▸ **What you are asked to do**: Below are some entries. Work out how many of their lines hold the word "chunk", and write that number alone.

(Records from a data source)
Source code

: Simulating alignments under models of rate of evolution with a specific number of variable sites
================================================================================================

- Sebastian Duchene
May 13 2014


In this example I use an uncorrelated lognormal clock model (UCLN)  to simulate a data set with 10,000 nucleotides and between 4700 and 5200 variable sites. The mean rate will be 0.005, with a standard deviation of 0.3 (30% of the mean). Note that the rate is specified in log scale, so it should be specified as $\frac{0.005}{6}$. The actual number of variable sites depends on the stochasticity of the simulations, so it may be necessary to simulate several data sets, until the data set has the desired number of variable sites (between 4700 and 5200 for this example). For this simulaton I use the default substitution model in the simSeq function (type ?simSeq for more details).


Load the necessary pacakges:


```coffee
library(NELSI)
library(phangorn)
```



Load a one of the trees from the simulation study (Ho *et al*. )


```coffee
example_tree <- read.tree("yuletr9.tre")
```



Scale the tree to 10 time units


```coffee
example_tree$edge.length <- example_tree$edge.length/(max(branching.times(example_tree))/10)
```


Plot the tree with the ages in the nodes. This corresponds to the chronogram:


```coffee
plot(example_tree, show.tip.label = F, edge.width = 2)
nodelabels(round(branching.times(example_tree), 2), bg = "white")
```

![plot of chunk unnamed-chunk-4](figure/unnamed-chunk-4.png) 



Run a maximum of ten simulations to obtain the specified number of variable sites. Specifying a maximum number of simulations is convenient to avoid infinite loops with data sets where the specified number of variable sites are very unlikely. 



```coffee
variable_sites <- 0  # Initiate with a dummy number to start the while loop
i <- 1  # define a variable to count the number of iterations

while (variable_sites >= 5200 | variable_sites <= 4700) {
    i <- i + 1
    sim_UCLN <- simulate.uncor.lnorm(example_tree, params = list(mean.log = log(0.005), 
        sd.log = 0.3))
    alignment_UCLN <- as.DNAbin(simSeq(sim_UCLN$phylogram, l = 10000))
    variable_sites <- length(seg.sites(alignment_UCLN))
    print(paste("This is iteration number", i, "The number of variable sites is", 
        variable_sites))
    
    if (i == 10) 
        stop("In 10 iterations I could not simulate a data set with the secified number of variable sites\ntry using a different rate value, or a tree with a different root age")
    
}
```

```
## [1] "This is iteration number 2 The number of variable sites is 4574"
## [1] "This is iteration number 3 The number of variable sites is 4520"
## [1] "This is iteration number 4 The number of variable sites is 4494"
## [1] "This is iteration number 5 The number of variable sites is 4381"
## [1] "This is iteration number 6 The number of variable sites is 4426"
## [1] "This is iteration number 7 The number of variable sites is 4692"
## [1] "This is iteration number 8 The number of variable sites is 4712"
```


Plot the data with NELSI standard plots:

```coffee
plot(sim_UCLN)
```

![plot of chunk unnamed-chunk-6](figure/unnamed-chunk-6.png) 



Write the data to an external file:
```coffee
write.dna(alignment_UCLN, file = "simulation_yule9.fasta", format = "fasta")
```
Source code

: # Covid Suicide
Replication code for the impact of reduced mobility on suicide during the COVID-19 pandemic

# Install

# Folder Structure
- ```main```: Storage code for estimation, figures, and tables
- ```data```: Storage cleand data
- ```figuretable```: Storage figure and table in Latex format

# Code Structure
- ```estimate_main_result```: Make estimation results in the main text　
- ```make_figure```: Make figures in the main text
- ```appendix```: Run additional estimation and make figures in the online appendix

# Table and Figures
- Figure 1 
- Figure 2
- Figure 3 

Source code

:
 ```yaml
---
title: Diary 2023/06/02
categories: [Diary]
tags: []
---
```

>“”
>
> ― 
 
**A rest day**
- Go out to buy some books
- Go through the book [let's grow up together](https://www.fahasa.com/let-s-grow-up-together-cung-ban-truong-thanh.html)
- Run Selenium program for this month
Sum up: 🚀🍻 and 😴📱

▸ **Task response**: 2